Below are the records. Restate word for word every line from the one that contains "## Get Started" through the final line, both included.

MATERIAL PROVIDED:
::::::::::
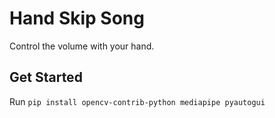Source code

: # Hand Skip Song

Control the volume with your hand.

## Get Started

Run ```pip install opencv-contrib-python mediapipe pyautogui```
::::::::::
SOLUTION TO THIS TASK:
## Get Started

Run ```pip install opencv-contrib-python mediapipe pyautogui```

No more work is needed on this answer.